Prompt: From the first line to the last, retype the records exactly without their images.

Data:
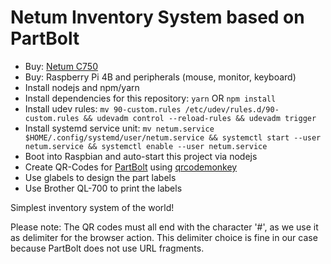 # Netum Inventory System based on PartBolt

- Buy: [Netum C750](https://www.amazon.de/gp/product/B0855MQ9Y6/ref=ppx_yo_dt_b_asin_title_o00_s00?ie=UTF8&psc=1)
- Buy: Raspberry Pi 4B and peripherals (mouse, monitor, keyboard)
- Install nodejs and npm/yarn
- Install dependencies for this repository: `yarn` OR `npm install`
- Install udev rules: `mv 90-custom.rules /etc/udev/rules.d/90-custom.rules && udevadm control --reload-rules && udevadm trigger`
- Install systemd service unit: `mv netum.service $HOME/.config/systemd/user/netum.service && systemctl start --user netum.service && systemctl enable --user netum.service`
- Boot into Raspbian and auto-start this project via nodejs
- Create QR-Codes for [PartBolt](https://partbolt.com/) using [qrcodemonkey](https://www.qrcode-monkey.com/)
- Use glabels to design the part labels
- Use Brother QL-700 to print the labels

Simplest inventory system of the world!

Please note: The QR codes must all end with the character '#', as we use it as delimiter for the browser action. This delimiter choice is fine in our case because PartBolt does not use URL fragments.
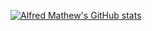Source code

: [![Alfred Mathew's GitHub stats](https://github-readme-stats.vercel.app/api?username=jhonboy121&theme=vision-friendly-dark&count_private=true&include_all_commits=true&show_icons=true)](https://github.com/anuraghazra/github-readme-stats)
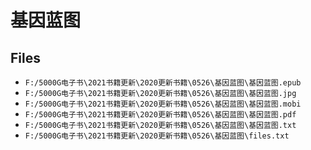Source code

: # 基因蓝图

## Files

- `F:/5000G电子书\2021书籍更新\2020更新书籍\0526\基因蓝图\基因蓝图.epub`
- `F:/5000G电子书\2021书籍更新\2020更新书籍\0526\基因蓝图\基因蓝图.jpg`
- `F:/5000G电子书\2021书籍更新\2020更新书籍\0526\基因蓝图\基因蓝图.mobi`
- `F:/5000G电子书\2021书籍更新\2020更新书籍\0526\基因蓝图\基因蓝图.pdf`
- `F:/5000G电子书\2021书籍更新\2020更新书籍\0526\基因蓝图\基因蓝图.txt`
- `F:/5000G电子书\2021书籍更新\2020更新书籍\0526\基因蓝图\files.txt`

Exercise response:
 # Netum Inventory System based on PartBolt

- Buy: [Netum C750](https://www.amazon.de/gp/product/B0855MQ9Y6/ref=ppx_yo_dt_b_asin_title_o00_s00?ie=UTF8&psc=1)
- Buy: Raspberry Pi 4B and peripherals (mouse, monitor, keyboard)
- Install nodejs and npm/yarn
- Install dependencies for this repository: `yarn` OR `npm install`
- Install udev rules: `mv 90-custom.rules /etc/udev/rules.d/90-custom.rules && udevadm control --reload-rules && udevadm trigger`
- Install systemd service unit: `mv netum.service $HOME/.config/systemd/user/netum.service && systemctl start --user netum.service && systemctl enable --user netum.service`
- Boot into Raspbian and auto-start this project via nodejs
- Create QR-Codes for [PartBolt](https://partbolt.com/) using [qrcodemonkey](https://www.qrcode-monkey.com/)
- Use glabels to design the part labels
- Use Brother QL-700 to print the labels

Simplest inventory system of the world!

Please note: The QR codes must all end with the character '#', as we use it as delimiter for the browser action. This delimiter choice is fine in our case because PartBolt does not use URL fragments.
Source code

: [![Alfred Mathew's GitHub stats](https://github-readme-stats.vercel.app/api?username=jhonboy121&theme=vision-friendly-dark&count_private=true&include_all_commits=true&show_icons=true)](https://github.com/anuraghazra/github-readme-stats)
Source code

: # 基因蓝图

## Files

- `F:/5000G电子书\2021书籍更新\2020更新书籍\0526\基因蓝图\基因蓝图.epub`
- `F:/5000G电子书\2021书籍更新\2020更新书籍\0526\基因蓝图\基因蓝图.jpg`
- `F:/5000G电子书\2021书籍更新\2020更新书籍\0526\基因蓝图\基因蓝图.mobi`
- `F:/5000G电子书\2021书籍更新\2020更新书籍\0526\基因蓝图\基因蓝图.pdf`
- `F:/5000G电子书\2021书籍更新\2020更新书籍\0526\基因蓝图\基因蓝图.txt`
- `F:/5000G电子书\2021书籍更新\2020更新书籍\0526\基因蓝图\files.txt`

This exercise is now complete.